[[ DATA PROVIDED, beginning ]]

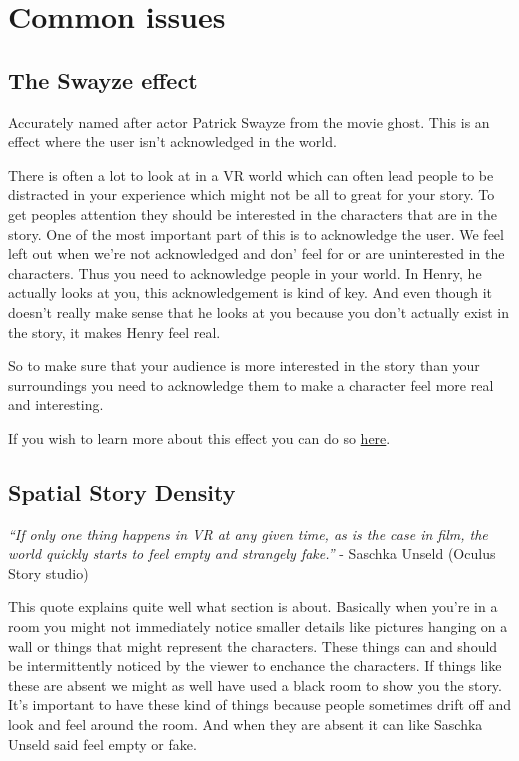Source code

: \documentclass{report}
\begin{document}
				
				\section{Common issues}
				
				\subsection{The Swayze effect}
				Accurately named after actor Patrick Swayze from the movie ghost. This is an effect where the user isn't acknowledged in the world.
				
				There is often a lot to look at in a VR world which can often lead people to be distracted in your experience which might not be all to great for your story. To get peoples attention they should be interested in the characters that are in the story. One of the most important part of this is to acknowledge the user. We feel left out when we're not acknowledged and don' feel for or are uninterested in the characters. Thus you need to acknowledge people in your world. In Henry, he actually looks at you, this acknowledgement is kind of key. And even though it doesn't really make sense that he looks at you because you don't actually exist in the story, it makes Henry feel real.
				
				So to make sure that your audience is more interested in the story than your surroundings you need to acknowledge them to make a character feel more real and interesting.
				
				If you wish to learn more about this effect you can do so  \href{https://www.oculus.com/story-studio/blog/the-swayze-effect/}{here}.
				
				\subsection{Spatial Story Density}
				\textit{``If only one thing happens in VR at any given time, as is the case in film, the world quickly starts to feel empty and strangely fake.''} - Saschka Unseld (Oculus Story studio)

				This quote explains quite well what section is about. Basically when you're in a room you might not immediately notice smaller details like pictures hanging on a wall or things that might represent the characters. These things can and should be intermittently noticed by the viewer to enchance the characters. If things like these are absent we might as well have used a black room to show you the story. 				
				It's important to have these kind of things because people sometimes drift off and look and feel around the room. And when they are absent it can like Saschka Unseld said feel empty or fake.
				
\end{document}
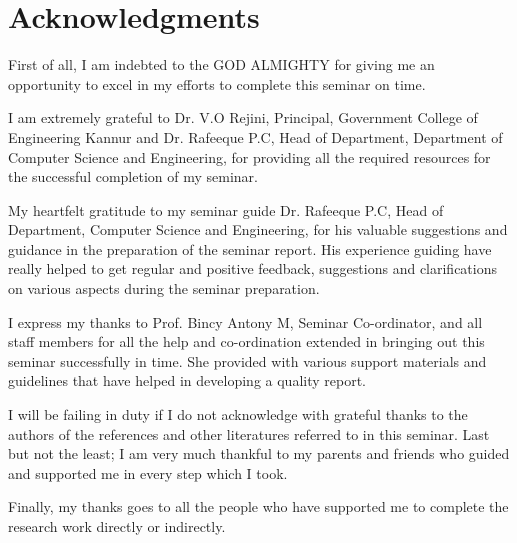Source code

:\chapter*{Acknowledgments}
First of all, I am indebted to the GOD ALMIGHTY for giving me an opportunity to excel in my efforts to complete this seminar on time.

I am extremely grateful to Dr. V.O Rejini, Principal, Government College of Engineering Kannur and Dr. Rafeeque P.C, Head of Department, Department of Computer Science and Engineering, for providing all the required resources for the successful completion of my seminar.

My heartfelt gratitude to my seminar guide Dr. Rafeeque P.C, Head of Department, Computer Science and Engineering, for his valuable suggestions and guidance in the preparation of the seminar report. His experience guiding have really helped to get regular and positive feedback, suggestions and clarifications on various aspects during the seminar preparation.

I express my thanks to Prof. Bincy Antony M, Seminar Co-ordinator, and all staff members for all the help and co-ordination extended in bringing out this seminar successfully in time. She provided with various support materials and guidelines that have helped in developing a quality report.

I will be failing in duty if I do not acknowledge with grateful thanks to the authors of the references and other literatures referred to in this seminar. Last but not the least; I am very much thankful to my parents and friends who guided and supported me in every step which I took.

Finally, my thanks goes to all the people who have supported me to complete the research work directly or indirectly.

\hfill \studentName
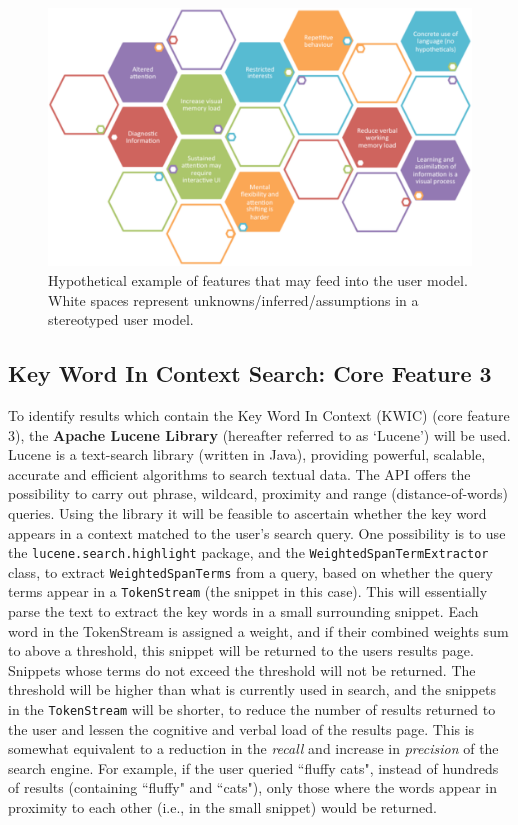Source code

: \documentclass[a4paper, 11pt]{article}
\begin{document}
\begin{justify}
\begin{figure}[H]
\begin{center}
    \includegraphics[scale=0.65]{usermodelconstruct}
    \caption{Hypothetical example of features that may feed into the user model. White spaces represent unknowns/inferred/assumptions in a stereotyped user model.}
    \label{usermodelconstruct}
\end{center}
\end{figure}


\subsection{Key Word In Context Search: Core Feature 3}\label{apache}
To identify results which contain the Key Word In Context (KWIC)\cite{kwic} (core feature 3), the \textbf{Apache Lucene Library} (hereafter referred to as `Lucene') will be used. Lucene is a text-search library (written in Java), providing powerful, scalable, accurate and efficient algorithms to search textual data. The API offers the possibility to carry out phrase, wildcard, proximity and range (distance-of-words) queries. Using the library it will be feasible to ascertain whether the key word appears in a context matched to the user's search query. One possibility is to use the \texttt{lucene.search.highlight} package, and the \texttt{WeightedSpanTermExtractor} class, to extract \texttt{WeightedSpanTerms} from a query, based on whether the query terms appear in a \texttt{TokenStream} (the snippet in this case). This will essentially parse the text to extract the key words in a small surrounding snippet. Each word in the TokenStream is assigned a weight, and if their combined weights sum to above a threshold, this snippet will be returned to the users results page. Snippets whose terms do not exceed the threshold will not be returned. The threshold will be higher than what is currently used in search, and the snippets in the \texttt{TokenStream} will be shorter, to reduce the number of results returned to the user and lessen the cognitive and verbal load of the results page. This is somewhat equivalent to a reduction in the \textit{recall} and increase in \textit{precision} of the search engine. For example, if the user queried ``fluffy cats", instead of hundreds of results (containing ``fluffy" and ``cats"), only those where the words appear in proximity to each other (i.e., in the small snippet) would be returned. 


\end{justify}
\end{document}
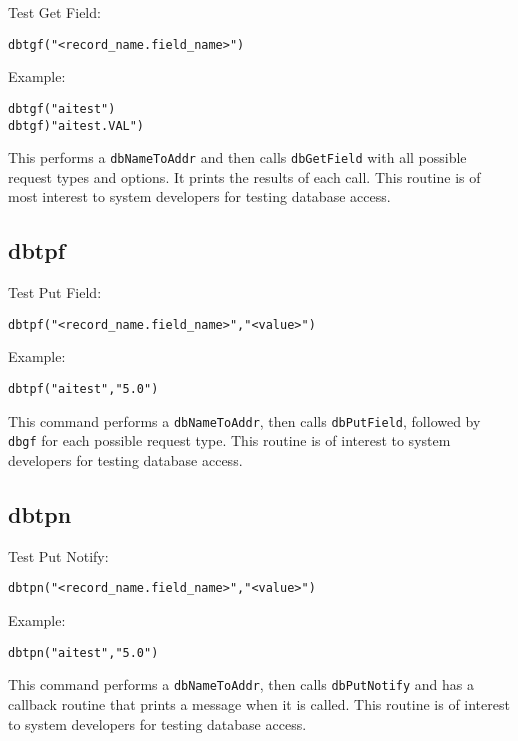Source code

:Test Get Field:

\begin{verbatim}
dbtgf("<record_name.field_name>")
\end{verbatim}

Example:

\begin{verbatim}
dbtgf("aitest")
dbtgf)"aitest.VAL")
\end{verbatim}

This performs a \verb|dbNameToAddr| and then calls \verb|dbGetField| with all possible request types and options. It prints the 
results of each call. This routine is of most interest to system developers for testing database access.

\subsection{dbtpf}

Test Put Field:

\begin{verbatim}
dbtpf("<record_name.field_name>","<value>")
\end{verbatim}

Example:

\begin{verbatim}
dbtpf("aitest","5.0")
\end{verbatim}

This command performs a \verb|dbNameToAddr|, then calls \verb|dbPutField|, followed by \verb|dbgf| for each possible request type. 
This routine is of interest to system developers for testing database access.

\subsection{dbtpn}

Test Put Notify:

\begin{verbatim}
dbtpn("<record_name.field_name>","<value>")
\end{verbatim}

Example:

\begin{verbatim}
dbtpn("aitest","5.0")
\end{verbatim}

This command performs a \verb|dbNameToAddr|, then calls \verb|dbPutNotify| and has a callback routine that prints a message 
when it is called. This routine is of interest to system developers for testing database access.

[[ DATA PROVIDED, end ]]

### PROBLEM DESCRIPTION:
Images stay out, but the rest of the records must be retyped exactly.

### EXPECTED ANSWER:
Source code

: \documentclass{report}
\begin{document}
				
				\section{Common issues}
				
				\subsection{The Swayze effect}
				Accurately named after actor Patrick Swayze from the movie ghost. This is an effect where the user isn't acknowledged in the world.
				
				There is often a lot to look at in a VR world which can often lead people to be distracted in your experience which might not be all to great for your story. To get peoples attention they should be interested in the characters that are in the story. One of the most important part of this is to acknowledge the user. We feel left out when we're not acknowledged and don' feel for or are uninterested in the characters. Thus you need to acknowledge people in your world. In Henry, he actually looks at you, this acknowledgement is kind of key. And even though it doesn't really make sense that he looks at you because you don't actually exist in the story, it makes Henry feel real.
				
				So to make sure that your audience is more interested in the story than your surroundings you need to acknowledge them to make a character feel more real and interesting.
				
				If you wish to learn more about this effect you can do so  \href{https://www.oculus.com/story-studio/blog/the-swayze-effect/}{here}.
				
				\subsection{Spatial Story Density}
				\textit{``If only one thing happens in VR at any given time, as is the case in film, the world quickly starts to feel empty and strangely fake.''} - Saschka Unseld (Oculus Story studio)

				This quote explains quite well what section is about. Basically when you're in a room you might not immediately notice smaller details like pictures hanging on a wall or things that might represent the characters. These things can and should be intermittently noticed by the viewer to enchance the characters. If things like these are absent we might as well have used a black room to show you the story. 				
				It's important to have these kind of things because people sometimes drift off and look and feel around the room. And when they are absent it can like Saschka Unseld said feel empty or fake.
				
\end{document}
Source code

:\chapter*{Acknowledgments}
First of all, I am indebted to the GOD ALMIGHTY for giving me an opportunity to excel in my efforts to complete this seminar on time.

I am extremely grateful to Dr. V.O Rejini, Principal, Government College of Engineering Kannur and Dr. Rafeeque P.C, Head of Department, Department of Computer Science and Engineering, for providing all the required resources for the successful completion of my seminar.

My heartfelt gratitude to my seminar guide Dr. Rafeeque P.C, Head of Department, Computer Science and Engineering, for his valuable suggestions and guidance in the preparation of the seminar report. His experience guiding have really helped to get regular and positive feedback, suggestions and clarifications on various aspects during the seminar preparation.

I express my thanks to Prof. Bincy Antony M, Seminar Co-ordinator, and all staff members for all the help and co-ordination extended in bringing out this seminar successfully in time. She provided with various support materials and guidelines that have helped in developing a quality report.

I will be failing in duty if I do not acknowledge with grateful thanks to the authors of the references and other literatures referred to in this seminar. Last but not the least; I am very much thankful to my parents and friends who guided and supported me in every step which I took.

Finally, my thanks goes to all the people who have supported me to complete the research work directly or indirectly.

\hfill \studentName
Source code

: \documentclass[a4paper, 11pt]{article}
\begin{document}
\begin{justify}
\begin{figure}[H]
\begin{center}
    \includegraphics[scale=0.65]{usermodelconstruct}
    \caption{Hypothetical example of features that may feed into the user model. White spaces represent unknowns/inferred/assumptions in a stereotyped user model.}
    \label{usermodelconstruct}
\end{center}
\end{figure}


\subsection{Key Word In Context Search: Core Feature 3}\label{apache}
To identify results which contain the Key Word In Context (KWIC)\cite{kwic} (core feature 3), the \textbf{Apache Lucene Library} (hereafter referred to as `Lucene') will be used. Lucene is a text-search library (written in Java), providing powerful, scalable, accurate and efficient algorithms to search textual data. The API offers the possibility to carry out phrase, wildcard, proximity and range (distance-of-words) queries. Using the library it will be feasible to ascertain whether the key word appears in a context matched to the user's search query. One possibility is to use the \texttt{lucene.search.highlight} package, and the \texttt{WeightedSpanTermExtractor} class, to extract \texttt{WeightedSpanTerms} from a query, based on whether the query terms appear in a \texttt{TokenStream} (the snippet in this case). This will essentially parse the text to extract the key words in a small surrounding snippet. Each word in the TokenStream is assigned a weight, and if their combined weights sum to above a threshold, this snippet will be returned to the users results page. Snippets whose terms do not exceed the threshold will not be returned. The threshold will be higher than what is currently used in search, and the snippets in the \texttt{TokenStream} will be shorter, to reduce the number of results returned to the user and lessen the cognitive and verbal load of the results page. This is somewhat equivalent to a reduction in the \textit{recall} and increase in \textit{precision} of the search engine. For example, if the user queried ``fluffy cats", instead of hundreds of results (containing ``fluffy" and ``cats"), only those where the words appear in proximity to each other (i.e., in the small snippet) would be returned. 


\end{justify}
\end{document}
Source code

:Test Get Field:

\begin{verbatim}
dbtgf("<record_name.field_name>")
\end{verbatim}

Example:

\begin{verbatim}
dbtgf("aitest")
dbtgf)"aitest.VAL")
\end{verbatim}

This performs a \verb|dbNameToAddr| and then calls \verb|dbGetField| with all possible request types and options. It prints the 
results of each call. This routine is of most interest to system developers for testing database access.

\subsection{dbtpf}

Test Put Field:

\begin{verbatim}
dbtpf("<record_name.field_name>","<value>")
\end{verbatim}

Example:

\begin{verbatim}
dbtpf("aitest","5.0")
\end{verbatim}

This command performs a \verb|dbNameToAddr|, then calls \verb|dbPutField|, followed by \verb|dbgf| for each possible request type. 
This routine is of interest to system developers for testing database access.

\subsection{dbtpn}

Test Put Notify:

\begin{verbatim}
dbtpn("<record_name.field_name>","<value>")
\end{verbatim}

Example:

\begin{verbatim}
dbtpn("aitest","5.0")
\end{verbatim}

This command performs a \verb|dbNameToAddr|, then calls \verb|dbPutNotify| and has a callback routine that prints a message 
when it is called. This routine is of interest to system developers for testing database access.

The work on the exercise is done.